PROVIDED RECORDS
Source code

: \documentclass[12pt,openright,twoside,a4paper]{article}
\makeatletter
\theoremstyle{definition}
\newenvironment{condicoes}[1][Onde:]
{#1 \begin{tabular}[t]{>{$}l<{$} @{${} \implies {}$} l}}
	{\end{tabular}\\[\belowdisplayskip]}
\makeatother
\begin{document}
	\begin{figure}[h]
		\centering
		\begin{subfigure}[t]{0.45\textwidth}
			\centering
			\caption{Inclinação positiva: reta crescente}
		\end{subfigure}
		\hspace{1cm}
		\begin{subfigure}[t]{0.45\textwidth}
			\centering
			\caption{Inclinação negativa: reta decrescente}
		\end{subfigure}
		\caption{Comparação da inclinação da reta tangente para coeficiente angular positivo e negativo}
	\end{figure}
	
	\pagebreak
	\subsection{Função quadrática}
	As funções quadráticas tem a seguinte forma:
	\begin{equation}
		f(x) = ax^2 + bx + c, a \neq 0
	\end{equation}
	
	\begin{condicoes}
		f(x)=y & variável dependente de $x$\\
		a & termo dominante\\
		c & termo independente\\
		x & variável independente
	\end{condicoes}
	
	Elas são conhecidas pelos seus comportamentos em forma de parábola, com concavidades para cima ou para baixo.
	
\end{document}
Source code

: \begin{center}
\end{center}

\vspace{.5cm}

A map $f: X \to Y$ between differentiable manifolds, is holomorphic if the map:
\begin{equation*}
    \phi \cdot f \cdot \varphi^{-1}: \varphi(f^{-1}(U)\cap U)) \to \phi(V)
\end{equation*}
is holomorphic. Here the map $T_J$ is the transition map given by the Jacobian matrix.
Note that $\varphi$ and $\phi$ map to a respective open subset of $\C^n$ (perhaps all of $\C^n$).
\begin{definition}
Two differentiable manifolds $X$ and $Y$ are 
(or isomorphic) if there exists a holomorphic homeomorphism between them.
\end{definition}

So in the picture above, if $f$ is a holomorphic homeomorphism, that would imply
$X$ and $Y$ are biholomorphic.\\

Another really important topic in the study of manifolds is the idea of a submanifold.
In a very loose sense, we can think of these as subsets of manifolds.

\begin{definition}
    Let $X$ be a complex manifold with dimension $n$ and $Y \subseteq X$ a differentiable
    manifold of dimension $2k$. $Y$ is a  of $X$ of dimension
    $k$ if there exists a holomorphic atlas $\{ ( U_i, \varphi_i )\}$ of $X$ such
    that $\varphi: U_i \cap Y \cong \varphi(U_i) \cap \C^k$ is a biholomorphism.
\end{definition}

WORK TO BE COMPLETED
Nothing but the lines from the one containing "(or isomorphic) if" through the last line of the material should be returned, each exactly as written, both ends included.

SOLUTION FOR THIS PROBLEM
(or isomorphic) if there exists a holomorphic homeomorphism between them.
\end{definition}

So in the picture above, if $f$ is a holomorphic homeomorphism, that would imply
$X$ and $Y$ are biholomorphic.\\

Another really important topic in the study of manifolds is the idea of a submanifold.
In a very loose sense, we can think of these as subsets of manifolds.

\begin{definition}
    Let $X$ be a complex manifold with dimension $n$ and $Y \subseteq X$ a differentiable
    manifold of dimension $2k$. $Y$ is a  of $X$ of dimension
    $k$ if there exists a holomorphic atlas $\{ ( U_i, \varphi_i )\}$ of $X$ such
    that $\varphi: U_i \cap Y \cong \varphi(U_i) \cap \C^k$ is a biholomorphism.
\end{definition}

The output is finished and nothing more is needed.